**Task item:** Search string "focus": state how many lines in the material below contain it, and nothing else.
_ _ _ _ _ _ _
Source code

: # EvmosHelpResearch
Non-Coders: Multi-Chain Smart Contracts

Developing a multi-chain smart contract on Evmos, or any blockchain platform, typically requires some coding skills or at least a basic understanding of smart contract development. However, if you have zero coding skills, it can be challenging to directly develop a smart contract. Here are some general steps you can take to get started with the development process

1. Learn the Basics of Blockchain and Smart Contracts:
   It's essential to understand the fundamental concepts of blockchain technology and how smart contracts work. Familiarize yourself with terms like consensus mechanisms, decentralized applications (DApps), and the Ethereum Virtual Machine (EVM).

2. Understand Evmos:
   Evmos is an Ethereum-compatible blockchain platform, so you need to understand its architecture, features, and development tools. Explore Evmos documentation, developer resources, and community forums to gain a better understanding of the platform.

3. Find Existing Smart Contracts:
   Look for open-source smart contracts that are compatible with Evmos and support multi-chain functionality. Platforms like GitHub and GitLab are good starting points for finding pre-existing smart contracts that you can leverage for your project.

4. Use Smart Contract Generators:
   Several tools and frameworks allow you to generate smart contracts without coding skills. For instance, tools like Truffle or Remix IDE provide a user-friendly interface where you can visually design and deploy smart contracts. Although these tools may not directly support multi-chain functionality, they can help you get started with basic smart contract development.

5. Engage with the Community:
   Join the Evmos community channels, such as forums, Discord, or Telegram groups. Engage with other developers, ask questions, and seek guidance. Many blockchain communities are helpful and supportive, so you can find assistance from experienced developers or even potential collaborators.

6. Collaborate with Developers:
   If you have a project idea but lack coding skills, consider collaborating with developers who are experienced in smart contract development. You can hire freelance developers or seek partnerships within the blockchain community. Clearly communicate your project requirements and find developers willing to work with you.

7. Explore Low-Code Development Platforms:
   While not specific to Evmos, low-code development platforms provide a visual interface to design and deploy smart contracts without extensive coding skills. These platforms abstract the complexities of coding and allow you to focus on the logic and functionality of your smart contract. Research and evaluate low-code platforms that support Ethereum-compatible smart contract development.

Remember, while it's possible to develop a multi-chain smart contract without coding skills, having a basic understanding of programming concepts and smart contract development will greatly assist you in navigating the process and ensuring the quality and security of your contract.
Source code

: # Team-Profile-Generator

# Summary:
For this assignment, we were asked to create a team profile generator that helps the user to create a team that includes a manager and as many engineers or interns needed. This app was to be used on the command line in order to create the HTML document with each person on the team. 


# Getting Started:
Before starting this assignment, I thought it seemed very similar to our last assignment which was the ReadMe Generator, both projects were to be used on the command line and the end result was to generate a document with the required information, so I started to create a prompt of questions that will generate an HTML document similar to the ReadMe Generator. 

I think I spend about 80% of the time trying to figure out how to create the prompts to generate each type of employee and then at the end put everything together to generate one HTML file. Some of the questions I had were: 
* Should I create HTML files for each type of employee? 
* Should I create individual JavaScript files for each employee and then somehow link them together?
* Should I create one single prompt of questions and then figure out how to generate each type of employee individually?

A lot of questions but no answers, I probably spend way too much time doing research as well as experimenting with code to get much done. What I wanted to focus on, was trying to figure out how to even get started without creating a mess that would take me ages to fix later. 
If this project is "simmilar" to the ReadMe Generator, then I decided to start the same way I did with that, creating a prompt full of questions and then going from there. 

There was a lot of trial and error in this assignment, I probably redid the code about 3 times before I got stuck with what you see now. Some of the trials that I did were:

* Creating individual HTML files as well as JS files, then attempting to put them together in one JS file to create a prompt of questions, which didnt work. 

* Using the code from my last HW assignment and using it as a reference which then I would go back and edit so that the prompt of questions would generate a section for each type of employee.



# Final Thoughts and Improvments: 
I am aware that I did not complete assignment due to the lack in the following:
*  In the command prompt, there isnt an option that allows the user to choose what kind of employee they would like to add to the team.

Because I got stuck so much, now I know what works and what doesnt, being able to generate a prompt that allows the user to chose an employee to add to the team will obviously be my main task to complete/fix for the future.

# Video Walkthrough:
_ _ _ _ _ _ _
**Solution to the problem:** 2